Please transcribe exactly, and only, the lines of the data below between the line holding "- How does the" and the line holding "### Cognitive Psychology Underpins This", inclusive.

[[ The input, beginning ]]

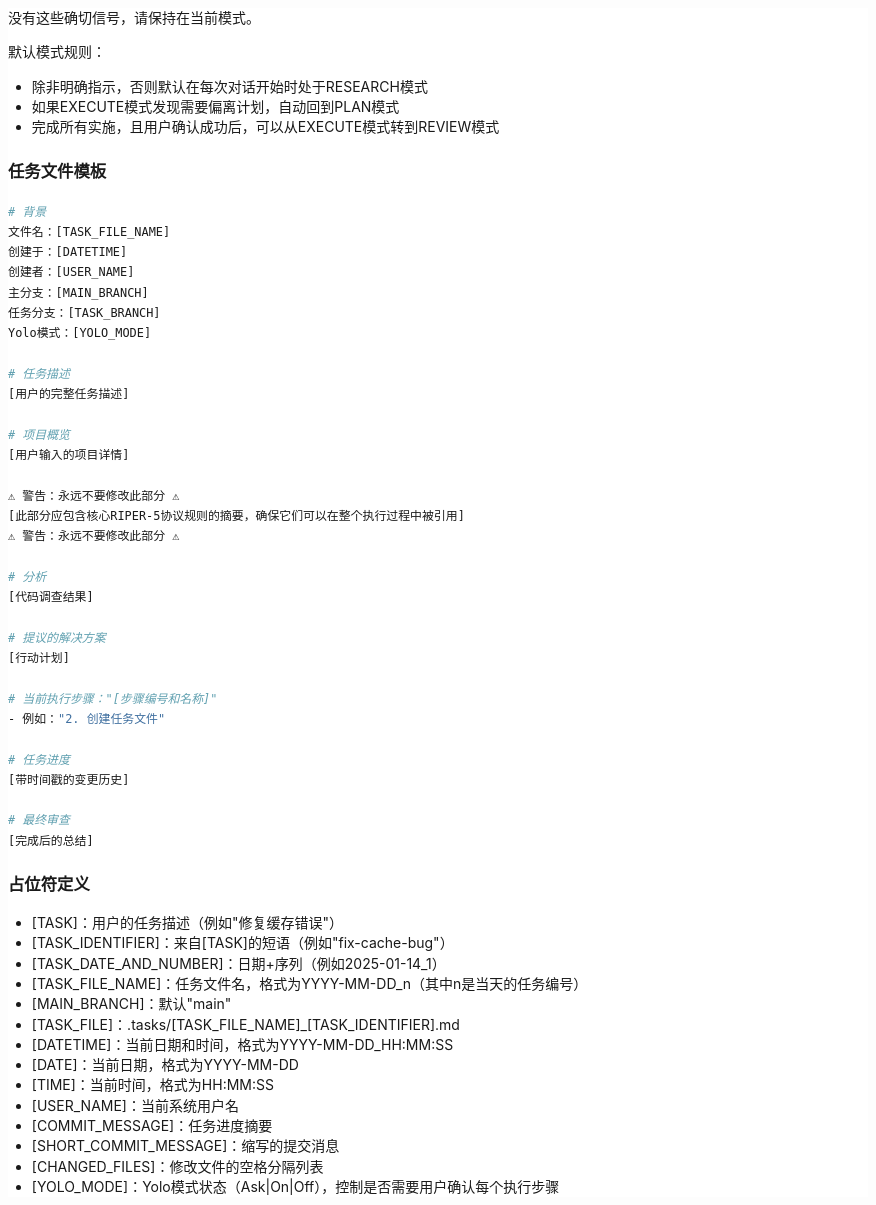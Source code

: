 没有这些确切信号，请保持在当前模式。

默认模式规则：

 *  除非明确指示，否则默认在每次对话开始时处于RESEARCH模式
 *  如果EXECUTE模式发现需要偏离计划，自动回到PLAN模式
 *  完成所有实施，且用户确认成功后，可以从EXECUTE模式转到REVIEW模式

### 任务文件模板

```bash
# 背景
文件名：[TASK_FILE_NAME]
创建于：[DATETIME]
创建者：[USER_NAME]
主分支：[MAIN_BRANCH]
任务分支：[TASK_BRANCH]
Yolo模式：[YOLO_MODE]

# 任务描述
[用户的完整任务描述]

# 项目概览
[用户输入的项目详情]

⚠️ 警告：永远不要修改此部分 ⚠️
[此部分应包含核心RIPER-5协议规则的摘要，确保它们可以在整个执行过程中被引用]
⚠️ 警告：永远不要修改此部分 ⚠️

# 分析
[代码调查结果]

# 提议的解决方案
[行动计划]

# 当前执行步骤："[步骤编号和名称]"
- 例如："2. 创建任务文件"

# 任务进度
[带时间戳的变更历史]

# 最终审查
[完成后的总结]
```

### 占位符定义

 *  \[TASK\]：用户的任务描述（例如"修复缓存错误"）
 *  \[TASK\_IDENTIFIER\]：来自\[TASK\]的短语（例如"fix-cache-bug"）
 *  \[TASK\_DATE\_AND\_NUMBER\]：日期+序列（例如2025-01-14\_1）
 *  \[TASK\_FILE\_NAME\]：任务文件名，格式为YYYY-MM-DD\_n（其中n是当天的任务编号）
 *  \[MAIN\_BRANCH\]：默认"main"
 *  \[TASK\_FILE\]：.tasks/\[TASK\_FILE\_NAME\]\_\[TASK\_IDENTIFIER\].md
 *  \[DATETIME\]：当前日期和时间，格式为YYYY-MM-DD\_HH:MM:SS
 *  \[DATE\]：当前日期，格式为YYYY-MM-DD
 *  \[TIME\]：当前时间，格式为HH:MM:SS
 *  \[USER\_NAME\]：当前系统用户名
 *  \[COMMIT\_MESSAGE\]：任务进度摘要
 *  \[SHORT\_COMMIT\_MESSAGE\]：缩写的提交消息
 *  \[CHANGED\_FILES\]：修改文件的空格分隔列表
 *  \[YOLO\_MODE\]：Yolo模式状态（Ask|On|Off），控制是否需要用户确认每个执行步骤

[[ The input, end ]]
[[ The input, beginning ]]

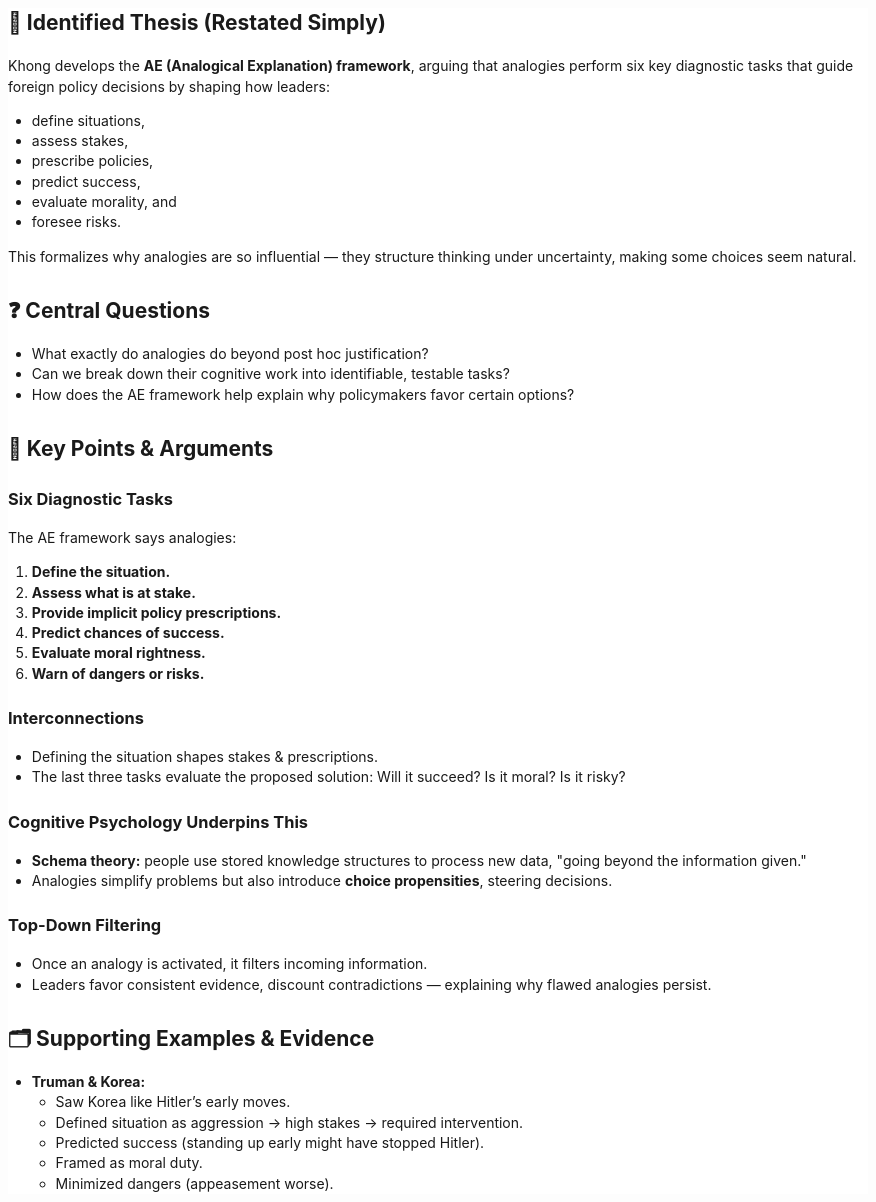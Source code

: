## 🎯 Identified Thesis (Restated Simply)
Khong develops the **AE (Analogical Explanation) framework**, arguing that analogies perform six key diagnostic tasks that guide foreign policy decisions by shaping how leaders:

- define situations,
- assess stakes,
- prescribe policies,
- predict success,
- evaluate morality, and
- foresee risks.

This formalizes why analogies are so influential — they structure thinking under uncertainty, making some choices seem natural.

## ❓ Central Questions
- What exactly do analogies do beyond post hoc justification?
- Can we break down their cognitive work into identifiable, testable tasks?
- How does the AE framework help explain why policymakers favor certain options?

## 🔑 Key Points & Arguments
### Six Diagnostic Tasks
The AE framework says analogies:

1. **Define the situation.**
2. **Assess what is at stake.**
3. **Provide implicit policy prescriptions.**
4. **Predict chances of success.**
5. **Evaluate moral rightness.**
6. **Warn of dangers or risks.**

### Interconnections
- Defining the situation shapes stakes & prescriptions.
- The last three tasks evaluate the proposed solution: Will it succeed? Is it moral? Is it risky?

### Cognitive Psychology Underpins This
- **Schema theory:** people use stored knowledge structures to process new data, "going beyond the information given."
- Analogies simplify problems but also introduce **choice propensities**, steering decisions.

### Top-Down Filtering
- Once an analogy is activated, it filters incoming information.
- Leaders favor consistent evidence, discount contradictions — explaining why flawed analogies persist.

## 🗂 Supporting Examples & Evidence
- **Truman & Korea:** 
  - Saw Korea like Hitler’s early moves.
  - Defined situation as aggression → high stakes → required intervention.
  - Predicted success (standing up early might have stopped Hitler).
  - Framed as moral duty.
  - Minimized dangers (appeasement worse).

[[ The input, end ]]

** Exercise response **
- How does the AE framework help explain why policymakers favor certain options?

## 🔑 Key Points & Arguments
### Six Diagnostic Tasks
The AE framework says analogies:

1. **Define the situation.**
2. **Assess what is at stake.**
3. **Provide implicit policy prescriptions.**
4. **Predict chances of success.**
5. **Evaluate moral rightness.**
6. **Warn of dangers or risks.**

### Interconnections
- Defining the situation shapes stakes & prescriptions.
- The last three tasks evaluate the proposed solution: Will it succeed? Is it moral? Is it risky?

### Cognitive Psychology Underpins This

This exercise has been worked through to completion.